■ **Collected data**:
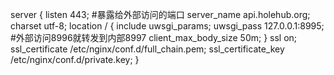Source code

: server {
    listen 443; #暴露给外部访问的端口
    server_name api.holehub.org;
        charset utf-8;
    location / {
        include uwsgi_params;
        uwsgi_pass 127.0.0.1:8995; #外部访问8996就转发到内部8997
        client_max_body_size 50m;
    }
    ssl on;
    ssl_certificate /etc/nginx/conf.d/full_chain.pem;
    ssl_certificate_key /etc/nginx/conf.d/private.key;
}
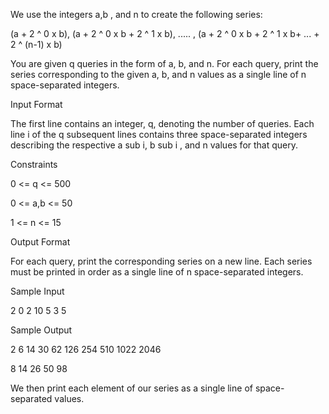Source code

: We use the integers a,b , and n to create the following series:

(a + 2 ^ 0 x b), (a + 2 ^ 0 x b + 2 ^ 1 x b), ..... , (a + 2 ^ 0 x b + 2 ^ 1 x b+ ... + 2 ^ (n-1) x b)

You are given q queries in the form of a, b, and n. For each query, print the series corresponding to the given a, b, and n values as a single line of n space-separated integers.

Input Format

The first line contains an integer, q, denoting the number of queries.
Each line i of the q subsequent lines contains three space-separated integers describing the respective a sub i, b sub i , and n values for that query.

Constraints

0 <= q <= 500  

0 <= a,b <= 50  

1 <= n <= 15  

Output Format

For each query, print the corresponding series on a new line. Each series must be printed in order as a single line of n space-separated integers.

Sample Input

2
0 2 10
5 3 5

Sample Output

2 6 14 30 62 126 254 510 1022 2046  

8 14 26 50 98


We then print each element of our series as a single line of space-separated values.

■ **Exercise brief**: All the lines above are to be reproduced exactly, except the pictures.

■ **Response area**:
Source code

: server {
    listen 443; #暴露给外部访问的端口
    server_name api.holehub.org;
        charset utf-8;
    location / {
        include uwsgi_params;
        uwsgi_pass 127.0.0.1:8995; #外部访问8996就转发到内部8997
        client_max_body_size 50m;
    }
    ssl on;
    ssl_certificate /etc/nginx/conf.d/full_chain.pem;
    ssl_certificate_key /etc/nginx/conf.d/private.key;
}
Source code

: We use the integers a,b , and n to create the following series:

(a + 2 ^ 0 x b), (a + 2 ^ 0 x b + 2 ^ 1 x b), ..... , (a + 2 ^ 0 x b + 2 ^ 1 x b+ ... + 2 ^ (n-1) x b)

You are given q queries in the form of a, b, and n. For each query, print the series corresponding to the given a, b, and n values as a single line of n space-separated integers.

Input Format

The first line contains an integer, q, denoting the number of queries.
Each line i of the q subsequent lines contains three space-separated integers describing the respective a sub i, b sub i , and n values for that query.

Constraints

0 <= q <= 500  

0 <= a,b <= 50  

1 <= n <= 15  

Output Format

For each query, print the corresponding series on a new line. Each series must be printed in order as a single line of n space-separated integers.

Sample Input

2
0 2 10
5 3 5

Sample Output

2 6 14 30 62 126 254 510 1022 2046  

8 14 26 50 98


We then print each element of our series as a single line of space-separated values.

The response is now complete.